Shares of bluebird bio (NASDAQ:BLUE) closed up 13.5% today following the release of abstracts for the American Society of Hematology (ASH) meeting in early December. Bluebird is scheduled to present data for its LentiGlobin gene therapy and its next-generation CAR T therapy, bb21217, as well as data from an early stage trial of BCL11a shRNAmiR in patients with sickle cell disease.
The data on LentiGlobin for transfusion-dependent beta-thalassemia is the most important event for Bluebird's near-term success since the gene therapy is the furthest along of the biotech's pipeline candidates. Today's move, however, is more likely due to the promising data for the earlier-stage candidates.
In a phase 1 trial testing bb21217 on patients with relapsed/refractory multiple myeloma, 6 of 7 patients demonstrated clinical response, which isn't too bad considering the patients had previously received a median of nine prior lines of therapy. One patient had previously been treated with a whopping 17 lines of therapy.
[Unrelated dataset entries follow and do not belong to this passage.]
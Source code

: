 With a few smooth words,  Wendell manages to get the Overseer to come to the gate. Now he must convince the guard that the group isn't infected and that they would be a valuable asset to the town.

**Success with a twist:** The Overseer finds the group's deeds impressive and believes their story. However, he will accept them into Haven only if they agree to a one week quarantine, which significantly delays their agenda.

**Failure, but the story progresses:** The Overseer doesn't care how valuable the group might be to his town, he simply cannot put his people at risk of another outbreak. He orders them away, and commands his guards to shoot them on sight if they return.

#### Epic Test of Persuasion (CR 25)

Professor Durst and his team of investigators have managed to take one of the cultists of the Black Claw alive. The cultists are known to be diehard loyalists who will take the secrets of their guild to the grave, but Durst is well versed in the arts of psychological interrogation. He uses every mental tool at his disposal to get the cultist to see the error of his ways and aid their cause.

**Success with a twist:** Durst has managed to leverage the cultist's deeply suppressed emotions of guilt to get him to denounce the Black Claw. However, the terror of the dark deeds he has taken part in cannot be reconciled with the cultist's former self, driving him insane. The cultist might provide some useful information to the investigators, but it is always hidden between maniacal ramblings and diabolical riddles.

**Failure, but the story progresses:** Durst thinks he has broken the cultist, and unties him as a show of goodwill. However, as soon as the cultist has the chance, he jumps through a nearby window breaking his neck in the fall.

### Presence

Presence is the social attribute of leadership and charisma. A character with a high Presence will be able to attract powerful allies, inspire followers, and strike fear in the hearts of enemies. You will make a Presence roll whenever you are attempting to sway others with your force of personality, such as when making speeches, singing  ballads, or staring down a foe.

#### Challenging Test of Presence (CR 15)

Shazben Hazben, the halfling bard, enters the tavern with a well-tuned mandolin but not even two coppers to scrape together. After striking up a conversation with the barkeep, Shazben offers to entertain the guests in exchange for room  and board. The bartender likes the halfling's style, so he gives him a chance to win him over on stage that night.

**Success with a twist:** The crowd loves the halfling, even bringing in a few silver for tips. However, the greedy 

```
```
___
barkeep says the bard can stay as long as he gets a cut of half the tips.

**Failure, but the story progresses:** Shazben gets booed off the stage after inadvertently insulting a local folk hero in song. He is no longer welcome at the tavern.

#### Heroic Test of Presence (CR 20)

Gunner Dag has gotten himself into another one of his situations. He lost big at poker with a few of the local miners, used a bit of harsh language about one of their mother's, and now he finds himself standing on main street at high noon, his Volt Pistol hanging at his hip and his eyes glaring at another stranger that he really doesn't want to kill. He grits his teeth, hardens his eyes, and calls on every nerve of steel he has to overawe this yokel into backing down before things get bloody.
In another phase I study, treatment of sickle cell disease patients with BCL11a shRNAmiR reduced the expression of BCL11A protein by 90% compared to pre-treatment levels. BCL11A is responsible for switching from fetal hemoglobin, which isn't a problem for sickle cell patients, to the defective beta hemoglobin. By turning off the switch, patients no longer had irreversibly sickled cells
The cutoff for data to be included in the abstract was months ago, so the presentations at the ASH meeting will be important to see if the promising results for bb21217 and BCL11a shRNAmiR hold up when tested on larger patient populations.